Experience on the other hand shows that this kind of legislation tends to become progressively radicalised. Cases requesting marriages to be legally dissolve multiply; couples without insoluble problems, but going through passing crises are encouraged to resort to this legal solution; legal principles are frequently introduced allowing married couples to establish the duration of the conjugal bond, or even allowing one or the other to make this decision unilaterally, as if one could simply repudiate the other. In such a manner – from a legal point of view – marriage is provided with less stability and protection than is provided for far less important contracts both in a personal and in a social sense.

In doing this, what was supposed to be a remedy for a problem, effectively opens the door to attacks on marriage and on the family.

In treating the conjugal bond this way, the State does not fulfil its fundamental duties as far as respecting the common good of society is concerned; furthermore, without adopting any particular religious confession, the legislator cannot feel he as at a superior level as far as the respect of the human’s being’s dignity and fundamental rights are concerned, the real issue here.

The generalisation of a divorcist legislation and mentality is not in fact required by the "autonomy" of society and the civil authorities, but rather by the wish to accept a certain kind of ideology, an understanding of humankind and its freedom that on this occasion could be defined as utilitarian individualism.

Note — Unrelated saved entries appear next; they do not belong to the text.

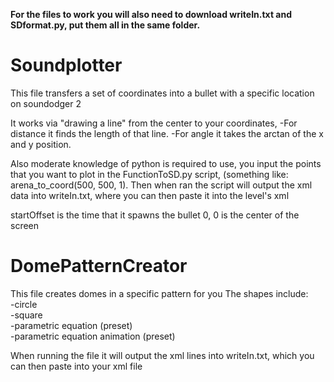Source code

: **For the files to work you will also need to download writeIn.txt and SDformat.py, put them all in the same folder.**

# Soundplotter
This file transfers a set of coordinates into a bullet with a specific location on soundodger 2

It works via "drawing a line" from the center to your coordinates, 
-For distance it finds the length of that line.
-For angle it takes the arctan of the x and y position.


Also moderate knowledge of python is required to use, you input the points that you want to plot in the FunctionToSD.py script, (something like: arena_to_coord(500, 500, 1).
Then when ran the script will output the xml data into writeIn.txt, where you can then paste it into the level's xml

startOffset is the time that it spawns the bullet
0, 0 is the center of the screen

# DomePatternCreator
This file creates domes in a specific pattern for you
The shapes include: \
-circle \
-square \
-parametric equation (preset) \
-parametric equation animation (preset)

When running the file it will output the xml lines into writeIn.txt, which you can then paste into your xml file
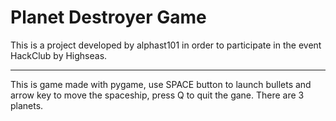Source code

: # Planet Destroyer Game
This is a project developed by alphast101 in order to participate in the event HackClub by Highseas.
<hr>

This is game made with pygame, use SPACE button to launch bullets and arrow key to move the spaceship, press Q to quit the gane. There are 3 planets.
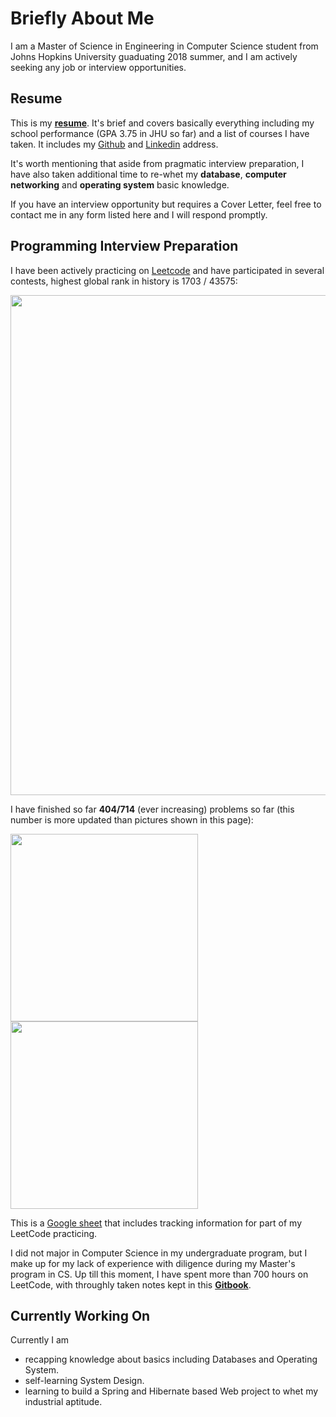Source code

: # Briefly About Me

I am a Master of Science in Engineering in Computer Science student from Johns Hopkins University guaduating 2018 summer, and I am actively seeking any job or interview opportunities. 

## Resume
This is my [**resume**](resume/my-resume.pdf). It's brief and covers basically everything including my school performance (GPA 3.75 in JHU so far) and a list of courses I have taken. It includes my [Github](https://github.com/vegito2002) and [Linkedin](https://www.linkedin.com/in/qiang-zhang-855615117/) address.

It's worth mentioning that aside from pragmatic interview preparation, I have also taken additional time to re-whet my **database**, **computer networking** and **operating system** basic knowledge. 

If you have an interview opportunity but requires a Cover Letter, feel free to contact me in any form listed here and I will respond promptly.

## Programming Interview Preparation
I have been actively practicing on [Leetcode](https://leetcode.com/vegito2002gmailcom/) and have participated in several contests, highest global rank in history is 1703 / 43575:

<img src="https://www.dropbox.com/s/hmuwgzzl33skogb/Screenshot%202018-03-12%2023.45.03.png?raw=1" width="800">

I have finished so far **404/714** (ever increasing) problems so far (this number is more updated than pictures shown in this page):

<img src="https://www.dropbox.com/s/ka8po3j7c9b854w/Screenshot%202018-03-12%2023.45.31.png?raw=1" width="300">

<img src="https://www.dropbox.com/s/q9wew786lbh8221/Screenshot%202018-03-12%2023.45.38.png?raw=1" width="300">

This is a [Google sheet](https://docs.google.com/spreadsheets/d/1gUy2JJZHuVxMAboYnXP9DME6kX-3EpBTuOPloZ1RfY0/edit#gid=786068196) that includes tracking information for part of my LeetCode practicing. 

I did not major in Computer Science in my undergraduate program, but I make up for my lack of experience with diligence during my Master's program in CS. Up till this moment, I have spent more than 700 hours on LeetCode, with throughly taken notes kept in this [**Gitbook**](https://www.gitbook.com/book/vegito2002/leetcode-notes/details).

## Currently Working On
Currently I am
* recapping knowledge about basics including Databases and Operating System.
* self-learning System Design.
* learning to build a Spring and Hibernate based Web project to whet my industrial aptitude.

The origins of this phenomenon are to be found in a corruption of the concept of freedom perceived as pure autonomous self- determination, thanks to which a person establishes what must be done exclusively according to taste and usefulness, without considering the other person and that person’s good, or the needs of the objective truth; the person in this case does not accept the sincere renunciation of self but only its egocentricity and selfishness. A utilitarian understanding of freedom, incapable of acknowledging responsibility is the opposite of love and soon becomes a systematic threat to families.

The truth on the contrary is that "love is the inborn and fundamental vocation of each human being" (see FC 11), that man ", cannot fully find himself except through a sincere gift of himself (GS 24); because as all Christians know, God is love and created men and women for a destiny with a shared life.

The gift of self, paradigmatically achieved by man and woman in marriage, must for its very nature be lasting and irrevocable. The indissolubility derives first of all from the essence of giving oneself, from the nuptial characteristic of love and achieves an authentic consecration by its sacramental integration in the final nuptial gift of self, fulfilled by Jesus Christ on the Cross.

While understanding the real problems and human beings, moral weakness, the Church must remain faithful to the truth as regards to human love. Without this there would be the risk of losing freedom and love itself, humankind’s happiness when no longer able to understand itself. If on the contrary the truth regards to humankind’s freedom and the communion of persons within matrimony are safeguarded, the creation of a civilisation worthy of that name, a civilisation of love will become possible.

Civil divorce, as the negation of the unity and stability of the nuptial bond, means denying love and constitutes an authentic counter-testimony that damages the personal and family common good. Therefore the values of marriage and the family are placed at the centre of humankind’s existence, of culture and of society. God’s People, announcing and living Jesus Christ’s Gospel, fulfil these values in the splendour of their truthfulness, as the primordial form of the sincere gift of self, founded on God the Creator and the Redeemer’s gift of Himself, on the grace of the Holy Spirit invoked by the bride and groom during the celebration of the sacrament of matrimony.